I really like two different shows. The Netflix show Black Mirror illustrates various dystopian futures and Reply All is usually an upbeat show that reports on a wide spectrum of topics.
Recently Reply All put out the show State of Panic where the critics of a Florida politician were the recipients of varying degrees of unwanted attention to put it lightly. The large volume of unwanted attention came in the form of undesirable direct messages (DMs) and tweets directed at the critic. The large volume of messages had very focused messaging which could give the impression that the communication was being driven by a small set of individuals with a large number of bot operator managed Twitter accounts.

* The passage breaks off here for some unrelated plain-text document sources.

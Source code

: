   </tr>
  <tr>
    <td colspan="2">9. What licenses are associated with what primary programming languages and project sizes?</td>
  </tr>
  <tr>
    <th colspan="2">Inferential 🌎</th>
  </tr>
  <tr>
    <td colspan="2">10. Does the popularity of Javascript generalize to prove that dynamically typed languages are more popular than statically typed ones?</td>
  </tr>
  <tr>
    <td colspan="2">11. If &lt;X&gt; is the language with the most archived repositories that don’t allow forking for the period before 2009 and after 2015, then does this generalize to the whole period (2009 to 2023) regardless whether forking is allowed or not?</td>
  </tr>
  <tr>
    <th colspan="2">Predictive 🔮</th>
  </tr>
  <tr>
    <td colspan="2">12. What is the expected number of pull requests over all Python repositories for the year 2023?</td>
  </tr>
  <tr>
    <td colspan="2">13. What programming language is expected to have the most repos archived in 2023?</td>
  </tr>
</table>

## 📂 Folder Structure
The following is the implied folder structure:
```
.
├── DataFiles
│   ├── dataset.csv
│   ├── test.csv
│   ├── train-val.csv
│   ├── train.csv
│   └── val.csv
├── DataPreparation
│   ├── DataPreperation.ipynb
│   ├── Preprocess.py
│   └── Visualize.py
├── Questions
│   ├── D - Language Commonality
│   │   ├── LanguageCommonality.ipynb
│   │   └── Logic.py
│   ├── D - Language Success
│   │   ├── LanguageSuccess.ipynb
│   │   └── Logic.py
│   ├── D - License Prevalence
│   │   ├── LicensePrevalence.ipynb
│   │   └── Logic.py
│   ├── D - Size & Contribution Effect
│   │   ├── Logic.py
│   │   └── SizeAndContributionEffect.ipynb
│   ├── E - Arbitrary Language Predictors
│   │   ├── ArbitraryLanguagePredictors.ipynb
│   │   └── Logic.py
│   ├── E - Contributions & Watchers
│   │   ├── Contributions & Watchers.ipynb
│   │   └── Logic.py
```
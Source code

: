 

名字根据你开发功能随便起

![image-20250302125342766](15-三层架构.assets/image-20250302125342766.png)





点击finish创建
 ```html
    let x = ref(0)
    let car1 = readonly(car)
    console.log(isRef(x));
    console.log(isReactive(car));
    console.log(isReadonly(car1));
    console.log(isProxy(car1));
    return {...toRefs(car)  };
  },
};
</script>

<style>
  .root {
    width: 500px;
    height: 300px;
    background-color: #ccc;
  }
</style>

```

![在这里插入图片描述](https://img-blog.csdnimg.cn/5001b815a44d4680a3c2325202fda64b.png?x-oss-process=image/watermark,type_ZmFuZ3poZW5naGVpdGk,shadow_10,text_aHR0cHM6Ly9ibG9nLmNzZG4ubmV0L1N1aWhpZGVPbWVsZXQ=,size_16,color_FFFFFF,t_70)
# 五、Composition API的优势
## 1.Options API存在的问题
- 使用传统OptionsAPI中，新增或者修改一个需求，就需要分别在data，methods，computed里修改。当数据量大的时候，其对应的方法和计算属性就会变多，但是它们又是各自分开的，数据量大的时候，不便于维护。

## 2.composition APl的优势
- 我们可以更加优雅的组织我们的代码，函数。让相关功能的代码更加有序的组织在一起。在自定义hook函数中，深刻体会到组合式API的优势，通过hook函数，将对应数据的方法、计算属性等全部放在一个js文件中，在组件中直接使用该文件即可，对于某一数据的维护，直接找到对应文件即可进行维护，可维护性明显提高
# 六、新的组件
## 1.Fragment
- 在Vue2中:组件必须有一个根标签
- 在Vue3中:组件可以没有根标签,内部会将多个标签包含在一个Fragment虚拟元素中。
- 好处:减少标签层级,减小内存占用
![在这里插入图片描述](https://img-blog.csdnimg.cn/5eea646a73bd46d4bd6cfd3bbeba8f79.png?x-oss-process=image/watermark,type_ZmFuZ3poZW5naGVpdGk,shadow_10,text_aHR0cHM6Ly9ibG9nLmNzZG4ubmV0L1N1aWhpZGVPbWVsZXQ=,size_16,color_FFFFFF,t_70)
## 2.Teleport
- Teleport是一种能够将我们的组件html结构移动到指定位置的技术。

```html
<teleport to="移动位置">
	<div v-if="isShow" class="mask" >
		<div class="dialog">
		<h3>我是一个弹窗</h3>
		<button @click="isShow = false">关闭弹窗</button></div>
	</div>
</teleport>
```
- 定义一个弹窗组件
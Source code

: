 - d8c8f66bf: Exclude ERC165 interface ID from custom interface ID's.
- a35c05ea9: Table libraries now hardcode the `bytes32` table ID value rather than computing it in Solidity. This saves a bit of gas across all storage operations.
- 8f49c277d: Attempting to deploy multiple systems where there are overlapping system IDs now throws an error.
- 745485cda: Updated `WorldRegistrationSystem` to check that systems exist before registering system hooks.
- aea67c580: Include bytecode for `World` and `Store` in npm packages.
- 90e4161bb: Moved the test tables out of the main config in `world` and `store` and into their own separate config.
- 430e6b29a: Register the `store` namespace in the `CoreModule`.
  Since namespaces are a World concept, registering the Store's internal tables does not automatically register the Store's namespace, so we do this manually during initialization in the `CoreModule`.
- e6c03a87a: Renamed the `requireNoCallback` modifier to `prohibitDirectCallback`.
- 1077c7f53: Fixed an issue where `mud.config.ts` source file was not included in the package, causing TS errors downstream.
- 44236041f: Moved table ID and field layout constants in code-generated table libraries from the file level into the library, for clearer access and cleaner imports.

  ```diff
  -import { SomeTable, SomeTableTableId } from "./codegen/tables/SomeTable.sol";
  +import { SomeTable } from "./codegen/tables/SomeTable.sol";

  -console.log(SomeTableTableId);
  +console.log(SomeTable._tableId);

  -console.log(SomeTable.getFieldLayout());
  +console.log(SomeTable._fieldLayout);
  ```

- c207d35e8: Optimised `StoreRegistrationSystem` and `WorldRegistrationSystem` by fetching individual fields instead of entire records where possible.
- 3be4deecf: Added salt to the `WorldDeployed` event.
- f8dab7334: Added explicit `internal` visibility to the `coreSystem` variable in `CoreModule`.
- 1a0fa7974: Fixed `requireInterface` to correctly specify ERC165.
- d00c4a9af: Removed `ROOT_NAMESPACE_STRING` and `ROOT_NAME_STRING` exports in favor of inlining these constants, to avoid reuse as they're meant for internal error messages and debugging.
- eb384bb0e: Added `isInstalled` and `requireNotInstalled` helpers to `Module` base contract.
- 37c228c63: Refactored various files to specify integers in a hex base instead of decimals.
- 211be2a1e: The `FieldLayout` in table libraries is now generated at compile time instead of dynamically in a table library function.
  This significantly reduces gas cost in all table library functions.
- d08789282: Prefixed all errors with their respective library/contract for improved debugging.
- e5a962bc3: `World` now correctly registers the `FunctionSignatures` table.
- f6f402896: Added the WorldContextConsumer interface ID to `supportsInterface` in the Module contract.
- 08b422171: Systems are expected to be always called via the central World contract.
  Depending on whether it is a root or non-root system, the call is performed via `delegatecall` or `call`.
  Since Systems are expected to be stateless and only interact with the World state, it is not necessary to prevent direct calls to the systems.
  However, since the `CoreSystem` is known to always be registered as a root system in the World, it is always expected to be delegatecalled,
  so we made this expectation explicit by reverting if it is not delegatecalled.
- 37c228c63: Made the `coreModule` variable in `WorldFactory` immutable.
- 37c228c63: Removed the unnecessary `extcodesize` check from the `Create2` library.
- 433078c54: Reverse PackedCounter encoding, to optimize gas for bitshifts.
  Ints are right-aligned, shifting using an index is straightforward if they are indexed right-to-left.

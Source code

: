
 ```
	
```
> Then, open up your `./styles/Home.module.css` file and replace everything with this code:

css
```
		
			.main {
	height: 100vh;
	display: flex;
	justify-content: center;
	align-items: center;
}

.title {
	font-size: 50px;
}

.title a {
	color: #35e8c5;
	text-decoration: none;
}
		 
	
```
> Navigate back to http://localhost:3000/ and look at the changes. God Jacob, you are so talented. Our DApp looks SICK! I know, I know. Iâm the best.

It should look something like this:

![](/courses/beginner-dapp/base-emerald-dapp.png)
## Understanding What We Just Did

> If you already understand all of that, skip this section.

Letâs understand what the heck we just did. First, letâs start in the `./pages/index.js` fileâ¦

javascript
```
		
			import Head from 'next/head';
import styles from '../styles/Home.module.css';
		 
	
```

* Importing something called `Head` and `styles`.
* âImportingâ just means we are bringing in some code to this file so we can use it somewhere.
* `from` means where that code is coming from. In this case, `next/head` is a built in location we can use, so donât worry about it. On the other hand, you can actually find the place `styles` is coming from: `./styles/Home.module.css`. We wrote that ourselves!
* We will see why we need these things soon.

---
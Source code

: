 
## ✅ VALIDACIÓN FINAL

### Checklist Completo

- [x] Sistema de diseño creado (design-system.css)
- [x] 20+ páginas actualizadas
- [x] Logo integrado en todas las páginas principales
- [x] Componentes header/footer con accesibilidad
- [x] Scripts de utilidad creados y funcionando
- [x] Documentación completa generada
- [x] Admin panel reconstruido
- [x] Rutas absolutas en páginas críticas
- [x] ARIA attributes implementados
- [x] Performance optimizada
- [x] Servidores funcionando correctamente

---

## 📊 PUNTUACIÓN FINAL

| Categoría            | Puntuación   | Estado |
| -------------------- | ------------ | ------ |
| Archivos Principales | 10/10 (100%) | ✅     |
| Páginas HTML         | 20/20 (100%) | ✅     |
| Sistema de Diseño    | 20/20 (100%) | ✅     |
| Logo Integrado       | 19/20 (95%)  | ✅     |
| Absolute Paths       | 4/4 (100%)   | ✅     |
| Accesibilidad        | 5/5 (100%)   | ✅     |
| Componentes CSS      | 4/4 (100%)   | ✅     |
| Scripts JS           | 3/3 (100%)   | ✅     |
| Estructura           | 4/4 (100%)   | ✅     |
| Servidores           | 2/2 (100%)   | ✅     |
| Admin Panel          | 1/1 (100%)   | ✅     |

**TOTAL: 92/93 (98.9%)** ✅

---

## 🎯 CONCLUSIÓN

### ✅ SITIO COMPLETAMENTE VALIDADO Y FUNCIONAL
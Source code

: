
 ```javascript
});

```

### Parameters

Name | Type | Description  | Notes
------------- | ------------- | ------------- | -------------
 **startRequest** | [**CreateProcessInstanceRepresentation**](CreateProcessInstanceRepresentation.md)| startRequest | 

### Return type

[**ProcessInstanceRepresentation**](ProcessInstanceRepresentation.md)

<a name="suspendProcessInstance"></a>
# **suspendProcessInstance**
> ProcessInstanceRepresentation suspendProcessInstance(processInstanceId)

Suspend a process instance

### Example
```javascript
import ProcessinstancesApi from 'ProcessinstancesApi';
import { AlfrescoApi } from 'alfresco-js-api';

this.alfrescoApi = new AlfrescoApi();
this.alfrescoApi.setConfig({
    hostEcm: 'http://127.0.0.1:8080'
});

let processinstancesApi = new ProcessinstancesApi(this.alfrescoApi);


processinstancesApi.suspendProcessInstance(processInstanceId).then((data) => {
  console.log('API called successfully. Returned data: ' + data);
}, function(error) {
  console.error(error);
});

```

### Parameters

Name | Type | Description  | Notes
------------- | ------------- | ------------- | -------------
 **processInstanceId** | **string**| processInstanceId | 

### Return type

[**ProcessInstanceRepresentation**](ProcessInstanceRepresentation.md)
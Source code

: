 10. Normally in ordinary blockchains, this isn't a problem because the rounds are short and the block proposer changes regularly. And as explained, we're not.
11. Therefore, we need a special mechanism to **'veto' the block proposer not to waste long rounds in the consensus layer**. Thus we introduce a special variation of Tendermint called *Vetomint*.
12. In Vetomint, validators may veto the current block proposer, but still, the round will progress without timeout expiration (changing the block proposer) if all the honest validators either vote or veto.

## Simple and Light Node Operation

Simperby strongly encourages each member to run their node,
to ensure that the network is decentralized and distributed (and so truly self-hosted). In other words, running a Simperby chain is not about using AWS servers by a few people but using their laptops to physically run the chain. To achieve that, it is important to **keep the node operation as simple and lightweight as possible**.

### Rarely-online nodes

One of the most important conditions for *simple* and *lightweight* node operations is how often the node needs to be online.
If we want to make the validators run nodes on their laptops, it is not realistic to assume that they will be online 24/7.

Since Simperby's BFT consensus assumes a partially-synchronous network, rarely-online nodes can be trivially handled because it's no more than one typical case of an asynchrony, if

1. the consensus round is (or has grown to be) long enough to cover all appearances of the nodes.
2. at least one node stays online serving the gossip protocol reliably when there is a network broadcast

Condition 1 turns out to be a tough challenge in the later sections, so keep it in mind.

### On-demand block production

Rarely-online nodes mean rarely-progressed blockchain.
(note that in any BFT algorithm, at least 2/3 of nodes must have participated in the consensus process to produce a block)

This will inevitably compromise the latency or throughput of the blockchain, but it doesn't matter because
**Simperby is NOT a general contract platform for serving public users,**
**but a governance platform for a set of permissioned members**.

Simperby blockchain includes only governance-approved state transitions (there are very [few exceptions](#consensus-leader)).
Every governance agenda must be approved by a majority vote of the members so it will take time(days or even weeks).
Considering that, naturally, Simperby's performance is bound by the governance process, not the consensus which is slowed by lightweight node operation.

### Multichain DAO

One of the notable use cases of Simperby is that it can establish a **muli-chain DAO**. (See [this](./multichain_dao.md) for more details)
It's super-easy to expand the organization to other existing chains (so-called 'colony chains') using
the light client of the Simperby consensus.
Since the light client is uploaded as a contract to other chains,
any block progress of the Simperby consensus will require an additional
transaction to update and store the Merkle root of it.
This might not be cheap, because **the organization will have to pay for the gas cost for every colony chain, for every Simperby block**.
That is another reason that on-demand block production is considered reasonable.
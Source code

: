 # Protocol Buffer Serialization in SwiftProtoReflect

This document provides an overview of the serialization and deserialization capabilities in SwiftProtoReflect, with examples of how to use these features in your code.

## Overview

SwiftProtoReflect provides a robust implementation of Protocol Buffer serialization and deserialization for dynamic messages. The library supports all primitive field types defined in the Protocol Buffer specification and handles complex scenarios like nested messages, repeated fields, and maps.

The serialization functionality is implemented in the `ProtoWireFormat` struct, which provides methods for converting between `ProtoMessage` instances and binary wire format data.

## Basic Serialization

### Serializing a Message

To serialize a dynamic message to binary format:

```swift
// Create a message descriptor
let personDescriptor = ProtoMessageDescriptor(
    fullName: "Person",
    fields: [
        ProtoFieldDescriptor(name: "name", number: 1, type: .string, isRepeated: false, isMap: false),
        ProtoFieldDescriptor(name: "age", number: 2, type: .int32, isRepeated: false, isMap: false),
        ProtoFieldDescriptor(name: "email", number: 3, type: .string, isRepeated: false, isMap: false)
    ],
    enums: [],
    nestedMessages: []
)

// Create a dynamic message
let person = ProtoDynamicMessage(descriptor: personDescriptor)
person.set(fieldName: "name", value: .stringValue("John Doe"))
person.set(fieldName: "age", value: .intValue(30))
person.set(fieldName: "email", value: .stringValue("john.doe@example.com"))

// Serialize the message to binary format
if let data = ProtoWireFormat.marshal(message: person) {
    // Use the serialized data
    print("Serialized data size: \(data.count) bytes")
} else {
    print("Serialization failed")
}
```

However, after doing some investigation by the good folks at Reply All, it was identified that there were actually a number of very zealous Twitter followers of the politician. The Florida politician, while having some controversial beliefs, had deeply connected with many people online.
Below is the short synopsis the Men on Fire episode of Black Mirror from Wikipedia.
The episode follows Stripe (Malachi Kirby), a soldier who hunts humanoid mutants known as roaches. After a malfunctioning of his MASS, a neural implant, he discovers that these "roaches" are ordinary human beings. In a fateful confrontation with the psychologist Arquette (Michael Kelly), Stripe learns that the MASS alters his perception of reality.
For the soldier, it is much easier to eliminate the "roaches" than to eliminate real people. Once the soldier becomes aware that his actions are impacting people instead of "roaches", he starts to empathize and question his overall mission. In the case for Reply All's State of Panic episode, recipient of the harassment viewed the messages as originating from bot managed accounts since it was difficult to believe that so many real people would have the specific set of beliefs. While harassment is certainly not helpful, we still have to acknowledge that these are real people's voices. When we incorrectly classify public web discourse as bot traffic, we are minimizing the view points of those individuals. The view points may be misguided or factually incorrect, but they still are the perspectives of those people.
Large numbers of fake accounts that are managed by a small set of individuals can absolutely be a problem. Platforms should take steps to reduce the influence of fake accounts where possible. However, we should also avoid the knee jerk reaction of classifying controversial opinions as originating from "bots". Otherwise, we will not understanding the view points of a large population of individuals.